Don’t Know Much About…

I’m not a Linux guru. I’m familiar with some aspects of Linux, and I enjoy using it. I’ve installed various versions of various distros on some 30-40 different machines. On a somewhat smaller scale, I’ve experimented with FreeBSD. My only area of expertise might be explaining what little I know to people who understand it all far less than I.

There’s a lot I’ll never know about it, but I still like DOS, and still believe the very best office suite ever was Enable O/A. I run it under DOSemu on my Linux box, and print directly to my dot-matrix printer. If you happen to know what Enable is, and want a copy, it’s still available (just grab the big ISO image). I hardly recall all the keystrokes I once had memorized, but for stuff I want to print on paper, nothing today matches it for my purposes. I’m hoping to get a really fine old vintage Pentium to run FreeDOS so I can do it right, and run a bunch of other DOS stuff I still want to try.

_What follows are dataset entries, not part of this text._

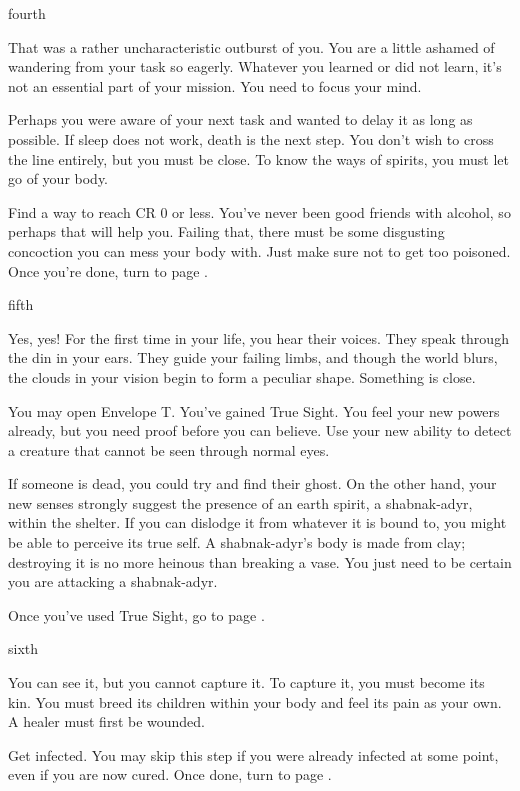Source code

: \documentclass[greennotebook]{Pestilence} %
\begin{document}
\begin{page}{fourth}

That was a rather uncharacteristic outburst of you. You are a little ashamed of wandering from your task so eagerly. Whatever you learned or did not learn, it's not an essential part of your mission. You need to focus your mind. 

Perhaps you were aware of your next task and wanted to delay it as long as possible. If sleep does not work, death is the next step. You don't wish to cross the line entirely, but you must be close. To know the ways of spirits, you must let go of your body.

Find a way to reach CR 0 or less. You've never been good friends with alcohol, so perhaps that will help you. Failing that, there must be some disgusting concoction you can mess your body with. Just make sure not to get too poisoned. Once you're done, turn to page .

\end{page}

\begin{page}{fifth}

Yes, yes! For the first time in your life, you hear their voices. They speak through the din in your ears. They guide your failing limbs, and though the world blurs, the clouds in your vision begin to form a peculiar shape. Something is close.

You may open Envelope T. You've gained True Sight. You feel your new powers already, but you need proof before you can believe. Use your new ability to detect a creature that cannot be seen through normal eyes. 

If someone is dead, you could try and find their ghost. On the other hand, your new senses strongly suggest the presence of an earth spirit, a shabnak-adyr, within the shelter. If you can dislodge it from whatever it is bound to, you might be able to perceive its true self. A shabnak-adyr's body is made from clay; destroying it is no more heinous than breaking a vase. You just need to be certain you are attacking a shabnak-adyr.

Once you've used True Sight, go to page .

\end{page}

\begin{page}{sixth}

You can see it, but you cannot capture it. To capture it, you must become its kin. You must breed its children within your body and feel its pain as your own. A healer must first be wounded.

Get infected. You may skip this step if you were already infected at some point, even if you are now cured. Once done, turn to page .

\end{page}
\end{document}
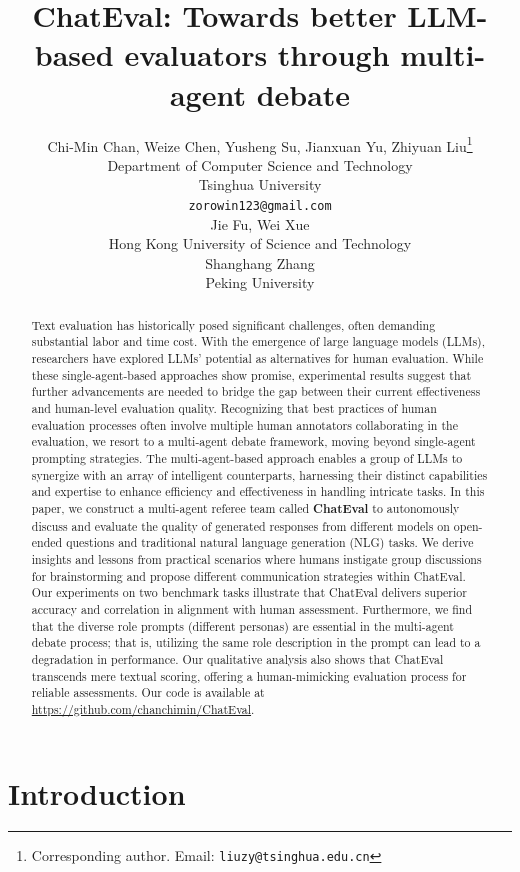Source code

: \documentclass{article} %
\title{ChatEval: Towards better LLM-based evaluators through multi-agent debate}
\author{Chi-Min Chan, Weize Chen, Yusheng Su, Jianxuan Yu, Zhiyuan Liu\thanks{Corresponding author. Email: \texttt{liuzy@tsinghua.edu.cn}} \\
Department of Computer Science and Technology\\
Tsinghua University\\
\texttt{zorowin123@gmail.com} \\
\And
Jie Fu, Wei Xue \\
Hong Kong University of Science and Technology \\
\And
Shanghang Zhang \\
Peking University \\
}
\begin{document}
\maketitle

\begin{abstract}
Text evaluation has historically posed significant challenges, often demanding substantial labor and time cost. With the emergence of large language models (LLMs), researchers have explored LLMs' potential as alternatives for human evaluation. While these single-agent-based approaches show promise, experimental results suggest that further advancements are needed to bridge the gap between their current effectiveness and human-level evaluation quality. 
Recognizing that best practices of human evaluation processes often involve multiple human annotators collaborating in the evaluation, we resort to a multi-agent debate framework, moving beyond single-agent prompting strategies.
The multi-agent-based approach enables a group of LLMs to synergize with an array of intelligent counterparts, harnessing their distinct capabilities and expertise to enhance efficiency and effectiveness in handling intricate tasks. In this paper, we construct a multi-agent referee team called \textbf{ChatEval} to autonomously discuss and evaluate the quality of generated responses from different models on open-ended questions and traditional natural language generation (NLG) tasks. We derive insights and lessons from practical scenarios where humans instigate group discussions for brainstorming and propose different communication strategies within ChatEval. Our experiments on two benchmark tasks illustrate that ChatEval delivers superior accuracy and correlation in alignment with human assessment. Furthermore, we find that the diverse role prompts (different personas) are essential in the multi-agent debate process; that is, utilizing the same role description in the prompt can lead to a degradation in performance. Our qualitative analysis also shows that ChatEval transcends mere textual scoring, offering a human-mimicking evaluation process for reliable assessments.
Our code is available at \url{https://github.com/chanchimin/ChatEval}. 



\end{abstract}


\section{Introduction}
\label{sec:introduction}

\end{document}
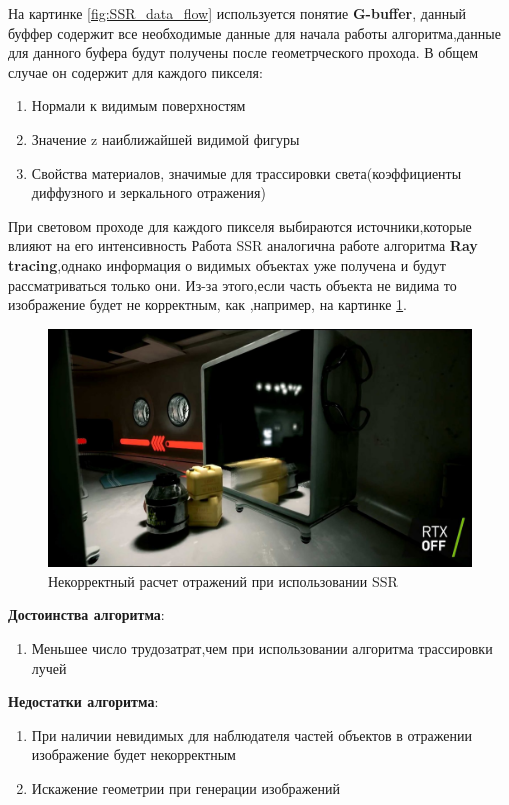 \documentclass[a4paper,14pt, unknownkeysallowed]{extreport}
\begin{document}
На картинке \ref{fig:SSR_data_flow} используется понятие \textbf{G-buffer}, данный буффер содержит все необходимые данные для начала работы алгоритма,данные для данного буфера
будут получены после геометрческого прохода. В общем случае он содержит для каждого пикселя:
\begin{enumerate}
	\item Нормали к видимым поверхностям
	\item Значение z наиближайшей видимой фигуры
	\item Свойства материалов, значимые для трассировки света(коэффициенты диффузного и зеркального отражения)
\end{enumerate}
При световом проходе для каждого пикселя выбираются источники,которые влияют на его интенсивность
Работа SSR аналогична работе алгоритма \textbf{Ray tracing},однако информация о видимых объектах уже получена и будут рассматриваться только они.
Из-за этого,если часть объекта не видима то изображение будет не корректным, как ,например, на картинке \ref{fig:SSR_fail}.\cite{SSR,reflexion_types}
\begin{figure}[H]
	\centering
	\includegraphics[scale=0.4]{SSR_fail.jpg}
	\caption{Некорректный расчет отражений при использовании SSR}
	\label{fig:SSR_fail}
\end{figure} 

\textbf{Достоинства алгоритма}:
\begin{enumerate}
	\item Меньшее число трудозатрат,чем при использовании алгоритма трассировки лучей
\end{enumerate}

\textbf{Недостатки алгоритма}:
\begin{enumerate}
	\item При наличии невидимых для наблюдателя частей объектов в отражении изображение будет некорректным
	\item Искажение геометрии при генерации изображений
\end{enumerate}
\end{document}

In my youth, I worked on cars a great deal. I got familiar with the basic design and workings of them, up through about 1987. After that, I simply got tired of it, so I started saving up to buy something I didn’t need to work on so much. Now I don’t remember as much as I did once. Simple stuff, such as shocks and struts, tune ups, maybe the odd starter or alternator, is about all I can handle these days. They’ve gotten so complicated, and so hideously cheap, it’s just not worth it any more.

When the VA sent me back to college to get a teaching degree, I was one of the few who took enough hours in Economics, Geography and Political Science to certify in those subjects. Most of the folks passing through the Social Studies Department were lucky to finish the requirements for History. It didn’t help me get a full-time job, but I was told I knew my stuff by quite a few tenured teachers. What I knew was what colleges teach about such things, and as I continued reading in those fields, I realized they had tried to hide things from me. They even hid stuff about education itself, so I got tired of fighting the system and quit. I returned my teaching license to the State Board of Education for Oklahoma. I’ll never work in public education again. So I’m still doing lots of reading in the field of Social Sciences, only to realize I really don’t know much at all.

So far, I’m doing pretty good with cutting trails in the woods. It doesn’t take a lot of knowing, just doing. That’s why it appears to be so successful. Fixing bicycles isn’t really easy, but there’s just not that much to them. My hands are good at “cut-in” painting, but I don’t really know about painting. I can patch sheetrock well enough, but I’m not much good at putting up a new drywall cover. For some reason I never really took to carpentry, but I seem able to cut pieces very precisely for little projects and repairs. I can’t make steel armor like my son does, but I form little bits of sheet metal for this and that. I was never better than mediocre at drawing, but I always manage to sketch what I need for just about anything.

What’s crazy is my fundamental temperament thrives on competence.